Por outro lado, o asturiano falou sobre o problema que teve com a caixa de câmbio. “A caixa de câmbio foi o maior problema que tivemos; as mudanças para marchas superiores eram extremamente lentas e agressivas. Perdi a sincronização das marchas em várias curvas e, para reduzir as marchas, também era muito aleatório”, indicou.
“Foi a primeira vez que sentimos isso durante todo o fim de semana, então precisamos entender bem o que aconteceu, porque amanhã, se chover e a caixa de câmbio não estiver limpa e as mudanças de marcha não forem suaves, será uma corrida difícil”, acrescentou.
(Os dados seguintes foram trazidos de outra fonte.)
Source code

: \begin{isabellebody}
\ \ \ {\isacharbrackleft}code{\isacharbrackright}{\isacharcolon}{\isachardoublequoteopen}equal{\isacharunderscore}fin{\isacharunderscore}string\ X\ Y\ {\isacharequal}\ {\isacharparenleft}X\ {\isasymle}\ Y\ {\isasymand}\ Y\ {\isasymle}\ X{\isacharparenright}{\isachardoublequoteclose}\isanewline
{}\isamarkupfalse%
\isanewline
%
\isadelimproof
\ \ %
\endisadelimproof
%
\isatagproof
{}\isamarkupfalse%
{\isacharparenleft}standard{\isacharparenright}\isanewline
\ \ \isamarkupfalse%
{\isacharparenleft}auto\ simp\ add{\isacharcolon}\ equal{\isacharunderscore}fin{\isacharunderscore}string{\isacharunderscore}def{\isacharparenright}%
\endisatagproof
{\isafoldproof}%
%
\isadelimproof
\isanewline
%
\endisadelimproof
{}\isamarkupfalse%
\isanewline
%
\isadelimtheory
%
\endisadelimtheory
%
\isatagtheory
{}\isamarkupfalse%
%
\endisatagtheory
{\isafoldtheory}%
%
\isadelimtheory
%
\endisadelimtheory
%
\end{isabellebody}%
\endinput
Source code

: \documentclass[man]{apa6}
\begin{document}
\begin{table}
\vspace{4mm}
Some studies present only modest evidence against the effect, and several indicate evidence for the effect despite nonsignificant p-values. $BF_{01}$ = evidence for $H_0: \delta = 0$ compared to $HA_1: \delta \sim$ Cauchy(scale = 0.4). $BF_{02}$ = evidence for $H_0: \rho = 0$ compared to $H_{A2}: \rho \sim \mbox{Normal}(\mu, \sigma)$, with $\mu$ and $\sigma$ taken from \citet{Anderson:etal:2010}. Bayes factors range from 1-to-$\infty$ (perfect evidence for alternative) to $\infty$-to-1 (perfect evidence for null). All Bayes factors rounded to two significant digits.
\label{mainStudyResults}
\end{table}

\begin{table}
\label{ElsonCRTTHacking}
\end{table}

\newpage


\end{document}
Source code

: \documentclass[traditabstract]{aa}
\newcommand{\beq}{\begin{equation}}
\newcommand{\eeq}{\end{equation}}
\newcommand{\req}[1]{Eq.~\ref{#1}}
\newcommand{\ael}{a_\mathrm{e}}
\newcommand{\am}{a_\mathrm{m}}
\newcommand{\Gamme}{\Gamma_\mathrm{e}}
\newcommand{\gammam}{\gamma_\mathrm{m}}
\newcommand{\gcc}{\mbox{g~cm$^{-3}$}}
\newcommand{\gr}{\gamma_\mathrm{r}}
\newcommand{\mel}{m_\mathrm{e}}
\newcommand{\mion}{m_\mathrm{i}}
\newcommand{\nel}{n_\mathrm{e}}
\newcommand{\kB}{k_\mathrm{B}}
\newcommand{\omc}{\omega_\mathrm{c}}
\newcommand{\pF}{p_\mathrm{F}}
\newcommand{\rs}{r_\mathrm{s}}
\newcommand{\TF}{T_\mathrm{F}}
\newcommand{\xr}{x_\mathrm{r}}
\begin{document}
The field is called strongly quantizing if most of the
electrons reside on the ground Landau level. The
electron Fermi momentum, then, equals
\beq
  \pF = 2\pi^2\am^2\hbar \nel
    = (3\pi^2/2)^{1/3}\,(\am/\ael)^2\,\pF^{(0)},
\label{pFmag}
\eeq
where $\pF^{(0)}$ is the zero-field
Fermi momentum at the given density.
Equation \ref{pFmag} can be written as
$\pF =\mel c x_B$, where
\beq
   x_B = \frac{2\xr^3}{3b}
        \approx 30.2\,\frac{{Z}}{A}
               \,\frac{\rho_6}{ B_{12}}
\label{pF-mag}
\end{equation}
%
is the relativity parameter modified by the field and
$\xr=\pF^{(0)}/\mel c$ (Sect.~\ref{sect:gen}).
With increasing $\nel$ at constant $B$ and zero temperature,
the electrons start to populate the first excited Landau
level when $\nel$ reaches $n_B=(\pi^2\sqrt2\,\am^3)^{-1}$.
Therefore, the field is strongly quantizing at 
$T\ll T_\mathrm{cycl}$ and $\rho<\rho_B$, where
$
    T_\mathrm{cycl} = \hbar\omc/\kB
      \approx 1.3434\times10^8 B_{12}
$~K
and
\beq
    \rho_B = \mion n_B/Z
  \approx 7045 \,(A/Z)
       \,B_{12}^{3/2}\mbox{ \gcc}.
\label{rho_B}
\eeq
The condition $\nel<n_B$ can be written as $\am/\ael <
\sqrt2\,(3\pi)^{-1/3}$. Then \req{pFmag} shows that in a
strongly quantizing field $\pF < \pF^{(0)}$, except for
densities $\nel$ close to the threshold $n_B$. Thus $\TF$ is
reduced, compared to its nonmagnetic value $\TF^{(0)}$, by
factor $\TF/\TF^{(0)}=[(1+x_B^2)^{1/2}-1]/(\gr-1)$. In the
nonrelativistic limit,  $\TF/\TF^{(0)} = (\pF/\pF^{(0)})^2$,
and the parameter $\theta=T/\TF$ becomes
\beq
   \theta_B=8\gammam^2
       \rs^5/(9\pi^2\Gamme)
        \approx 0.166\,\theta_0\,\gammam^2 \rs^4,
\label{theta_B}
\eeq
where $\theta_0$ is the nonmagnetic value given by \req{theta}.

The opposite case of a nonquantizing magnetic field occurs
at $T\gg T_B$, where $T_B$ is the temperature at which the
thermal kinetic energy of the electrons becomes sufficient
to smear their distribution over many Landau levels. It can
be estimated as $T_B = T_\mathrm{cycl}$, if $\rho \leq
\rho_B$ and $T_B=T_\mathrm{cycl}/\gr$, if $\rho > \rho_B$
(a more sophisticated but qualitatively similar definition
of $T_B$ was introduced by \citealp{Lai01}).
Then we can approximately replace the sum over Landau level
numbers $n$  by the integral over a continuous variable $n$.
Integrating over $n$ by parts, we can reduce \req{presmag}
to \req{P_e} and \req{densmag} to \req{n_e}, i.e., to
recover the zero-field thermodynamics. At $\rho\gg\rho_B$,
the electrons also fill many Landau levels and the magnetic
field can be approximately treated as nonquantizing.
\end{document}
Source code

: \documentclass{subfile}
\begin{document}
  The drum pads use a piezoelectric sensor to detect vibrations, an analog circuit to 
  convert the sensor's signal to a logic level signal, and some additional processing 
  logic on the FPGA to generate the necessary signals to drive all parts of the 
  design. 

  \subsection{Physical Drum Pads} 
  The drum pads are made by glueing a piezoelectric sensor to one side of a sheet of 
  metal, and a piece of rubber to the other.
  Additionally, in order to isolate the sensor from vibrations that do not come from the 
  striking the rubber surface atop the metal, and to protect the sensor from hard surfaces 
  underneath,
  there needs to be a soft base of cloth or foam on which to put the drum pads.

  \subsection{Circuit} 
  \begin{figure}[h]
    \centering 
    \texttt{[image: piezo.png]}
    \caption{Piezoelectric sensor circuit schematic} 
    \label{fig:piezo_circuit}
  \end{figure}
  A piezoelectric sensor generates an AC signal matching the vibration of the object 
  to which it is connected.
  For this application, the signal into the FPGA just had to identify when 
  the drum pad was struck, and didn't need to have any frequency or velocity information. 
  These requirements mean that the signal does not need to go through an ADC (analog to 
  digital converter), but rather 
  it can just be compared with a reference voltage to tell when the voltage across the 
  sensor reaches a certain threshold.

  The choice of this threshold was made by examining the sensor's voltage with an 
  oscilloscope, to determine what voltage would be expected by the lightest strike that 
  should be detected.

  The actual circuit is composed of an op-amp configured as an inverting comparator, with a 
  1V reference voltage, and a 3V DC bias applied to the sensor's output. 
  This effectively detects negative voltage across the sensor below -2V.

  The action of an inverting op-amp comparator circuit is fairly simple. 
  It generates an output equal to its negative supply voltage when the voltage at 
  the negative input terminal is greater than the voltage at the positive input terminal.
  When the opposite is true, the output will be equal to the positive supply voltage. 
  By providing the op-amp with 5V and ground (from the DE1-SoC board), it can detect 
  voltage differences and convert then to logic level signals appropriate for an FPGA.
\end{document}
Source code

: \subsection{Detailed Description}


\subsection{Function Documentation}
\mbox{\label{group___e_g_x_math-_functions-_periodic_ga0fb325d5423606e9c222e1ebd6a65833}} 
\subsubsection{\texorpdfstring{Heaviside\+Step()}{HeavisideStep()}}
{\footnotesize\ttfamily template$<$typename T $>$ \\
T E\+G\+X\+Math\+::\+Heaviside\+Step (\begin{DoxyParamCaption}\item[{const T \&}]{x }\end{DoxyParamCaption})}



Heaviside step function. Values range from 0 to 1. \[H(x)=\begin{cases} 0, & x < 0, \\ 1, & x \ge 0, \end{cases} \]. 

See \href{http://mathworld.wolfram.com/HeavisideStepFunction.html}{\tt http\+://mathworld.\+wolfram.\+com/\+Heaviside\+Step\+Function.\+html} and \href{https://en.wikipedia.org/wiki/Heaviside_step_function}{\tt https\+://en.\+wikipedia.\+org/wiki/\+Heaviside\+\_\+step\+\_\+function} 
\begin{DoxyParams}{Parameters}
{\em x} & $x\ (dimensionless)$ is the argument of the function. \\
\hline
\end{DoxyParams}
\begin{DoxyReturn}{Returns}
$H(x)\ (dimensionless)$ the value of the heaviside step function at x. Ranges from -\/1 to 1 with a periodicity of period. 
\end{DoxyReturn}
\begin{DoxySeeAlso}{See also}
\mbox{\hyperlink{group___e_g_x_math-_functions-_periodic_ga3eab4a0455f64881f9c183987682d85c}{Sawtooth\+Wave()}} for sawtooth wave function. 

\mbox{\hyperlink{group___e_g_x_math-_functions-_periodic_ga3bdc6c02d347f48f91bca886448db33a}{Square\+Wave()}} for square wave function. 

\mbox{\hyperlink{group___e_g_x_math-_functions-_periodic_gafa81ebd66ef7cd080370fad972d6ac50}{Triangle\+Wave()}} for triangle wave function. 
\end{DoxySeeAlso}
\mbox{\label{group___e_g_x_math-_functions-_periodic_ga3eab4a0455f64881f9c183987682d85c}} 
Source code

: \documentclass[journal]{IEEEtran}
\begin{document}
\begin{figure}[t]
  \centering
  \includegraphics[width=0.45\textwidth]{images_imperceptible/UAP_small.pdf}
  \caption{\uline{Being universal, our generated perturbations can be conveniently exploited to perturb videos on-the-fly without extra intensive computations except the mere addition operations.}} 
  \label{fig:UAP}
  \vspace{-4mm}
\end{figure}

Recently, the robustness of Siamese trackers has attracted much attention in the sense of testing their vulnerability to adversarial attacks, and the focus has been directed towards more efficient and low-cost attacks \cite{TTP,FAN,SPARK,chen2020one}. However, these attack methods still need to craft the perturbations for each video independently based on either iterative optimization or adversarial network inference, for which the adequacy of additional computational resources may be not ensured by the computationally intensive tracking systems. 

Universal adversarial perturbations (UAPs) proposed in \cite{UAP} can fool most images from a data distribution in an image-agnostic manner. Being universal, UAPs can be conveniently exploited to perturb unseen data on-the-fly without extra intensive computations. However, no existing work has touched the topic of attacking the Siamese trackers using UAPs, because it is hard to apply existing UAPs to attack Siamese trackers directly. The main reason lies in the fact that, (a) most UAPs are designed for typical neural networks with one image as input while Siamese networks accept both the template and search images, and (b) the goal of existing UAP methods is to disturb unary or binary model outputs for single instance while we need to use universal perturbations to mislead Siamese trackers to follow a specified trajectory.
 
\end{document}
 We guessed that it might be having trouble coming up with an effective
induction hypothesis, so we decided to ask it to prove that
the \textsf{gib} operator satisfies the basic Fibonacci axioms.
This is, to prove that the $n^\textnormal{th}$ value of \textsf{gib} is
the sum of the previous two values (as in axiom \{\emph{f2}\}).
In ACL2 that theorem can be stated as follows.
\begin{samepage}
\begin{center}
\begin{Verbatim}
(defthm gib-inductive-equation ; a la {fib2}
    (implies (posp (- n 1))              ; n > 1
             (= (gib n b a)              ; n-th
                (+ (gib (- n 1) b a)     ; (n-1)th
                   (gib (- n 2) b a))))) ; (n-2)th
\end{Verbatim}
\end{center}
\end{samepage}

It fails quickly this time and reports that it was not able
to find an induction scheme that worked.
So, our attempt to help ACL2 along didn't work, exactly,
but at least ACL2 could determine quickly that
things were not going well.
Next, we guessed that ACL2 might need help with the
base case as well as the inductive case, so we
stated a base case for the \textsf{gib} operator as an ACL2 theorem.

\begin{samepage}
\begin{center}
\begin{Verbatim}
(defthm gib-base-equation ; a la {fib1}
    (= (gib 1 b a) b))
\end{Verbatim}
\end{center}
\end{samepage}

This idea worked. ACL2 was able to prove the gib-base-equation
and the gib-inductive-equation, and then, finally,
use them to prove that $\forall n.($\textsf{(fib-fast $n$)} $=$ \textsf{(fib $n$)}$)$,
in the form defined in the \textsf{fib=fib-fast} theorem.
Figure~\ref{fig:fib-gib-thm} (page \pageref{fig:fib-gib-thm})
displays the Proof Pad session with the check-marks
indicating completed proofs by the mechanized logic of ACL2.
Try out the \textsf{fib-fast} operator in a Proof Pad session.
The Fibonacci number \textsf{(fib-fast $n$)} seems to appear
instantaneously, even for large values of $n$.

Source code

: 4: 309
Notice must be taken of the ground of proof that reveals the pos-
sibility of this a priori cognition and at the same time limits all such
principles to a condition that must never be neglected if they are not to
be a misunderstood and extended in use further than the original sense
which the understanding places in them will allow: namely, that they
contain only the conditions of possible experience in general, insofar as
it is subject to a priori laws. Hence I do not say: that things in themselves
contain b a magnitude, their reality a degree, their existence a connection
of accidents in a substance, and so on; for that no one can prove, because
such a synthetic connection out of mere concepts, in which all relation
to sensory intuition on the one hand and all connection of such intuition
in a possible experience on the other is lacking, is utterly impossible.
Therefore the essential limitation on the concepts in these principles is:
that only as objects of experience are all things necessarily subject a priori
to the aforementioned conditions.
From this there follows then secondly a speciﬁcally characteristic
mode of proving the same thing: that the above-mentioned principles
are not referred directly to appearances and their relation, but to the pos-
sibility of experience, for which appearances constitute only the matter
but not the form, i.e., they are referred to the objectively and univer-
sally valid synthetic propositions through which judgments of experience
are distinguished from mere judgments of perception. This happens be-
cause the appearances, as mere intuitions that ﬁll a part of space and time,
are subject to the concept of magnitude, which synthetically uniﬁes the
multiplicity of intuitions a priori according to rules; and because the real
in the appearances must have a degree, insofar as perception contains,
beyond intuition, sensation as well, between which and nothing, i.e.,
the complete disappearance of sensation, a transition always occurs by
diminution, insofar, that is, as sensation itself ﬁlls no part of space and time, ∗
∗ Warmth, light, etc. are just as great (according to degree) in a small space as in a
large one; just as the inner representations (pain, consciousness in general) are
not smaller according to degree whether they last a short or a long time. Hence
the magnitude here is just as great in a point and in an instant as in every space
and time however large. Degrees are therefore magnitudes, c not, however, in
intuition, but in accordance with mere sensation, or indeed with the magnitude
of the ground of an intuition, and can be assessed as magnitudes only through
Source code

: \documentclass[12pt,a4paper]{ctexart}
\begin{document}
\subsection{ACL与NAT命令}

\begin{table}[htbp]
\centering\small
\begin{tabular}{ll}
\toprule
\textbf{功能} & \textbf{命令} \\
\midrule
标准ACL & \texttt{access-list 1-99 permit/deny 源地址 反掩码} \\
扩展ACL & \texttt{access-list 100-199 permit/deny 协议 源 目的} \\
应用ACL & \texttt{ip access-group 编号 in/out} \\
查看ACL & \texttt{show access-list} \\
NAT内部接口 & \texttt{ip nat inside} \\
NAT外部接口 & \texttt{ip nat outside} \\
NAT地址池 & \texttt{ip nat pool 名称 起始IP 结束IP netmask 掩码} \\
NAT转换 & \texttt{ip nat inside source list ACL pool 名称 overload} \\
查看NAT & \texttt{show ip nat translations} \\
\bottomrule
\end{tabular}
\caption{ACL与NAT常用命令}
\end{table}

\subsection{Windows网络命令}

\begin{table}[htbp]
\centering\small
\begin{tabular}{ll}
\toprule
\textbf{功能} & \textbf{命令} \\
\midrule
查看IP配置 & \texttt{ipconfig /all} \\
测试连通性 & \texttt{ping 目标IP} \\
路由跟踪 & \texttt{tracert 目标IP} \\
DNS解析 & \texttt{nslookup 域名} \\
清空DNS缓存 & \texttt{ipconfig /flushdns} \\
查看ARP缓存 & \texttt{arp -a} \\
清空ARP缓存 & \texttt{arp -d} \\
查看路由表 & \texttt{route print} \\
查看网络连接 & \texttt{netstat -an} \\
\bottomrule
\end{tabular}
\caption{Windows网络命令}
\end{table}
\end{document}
Sobre seu ritmo, ele afirmou que é “mais por culpa dos outros”. “Na última volta, começamos a dar a volta muito devagar porque não tínhamos marchas ao sair da última curva. Quando olhei para o volante na primeira curva, estava quatro décimos atrás. Fui reduzindo a diferença até o final, mas quando se perde meio segundo na primeira curva por causa das mudanças de marcha, isso nos penaliza um pouco”, explicou, embora tenha reconhecido que, estando a menos de “um segundo”, “não há mudança de marcha que consiga recuperar isso”.
Por outro lado, o bicampeão mundial reconheceu que não há “vibrações nem qualquer risco de confiabilidade”. “Nisso melhoramos e poderíamos completar a corrida sem nenhum problema. Espero que seja amanhã; já completamos no Japão, mas ainda temos alguns meses pela frente sem ter desempenho, o que é o mais difícil de aguentar. Viemos aqui a cada corrida e não sei mais o que dizer a vocês. As vibrações desapareceram totalmente, melhoramos muito e não deveríamos ter problemas amanhã”, concluiu sobre a corrida.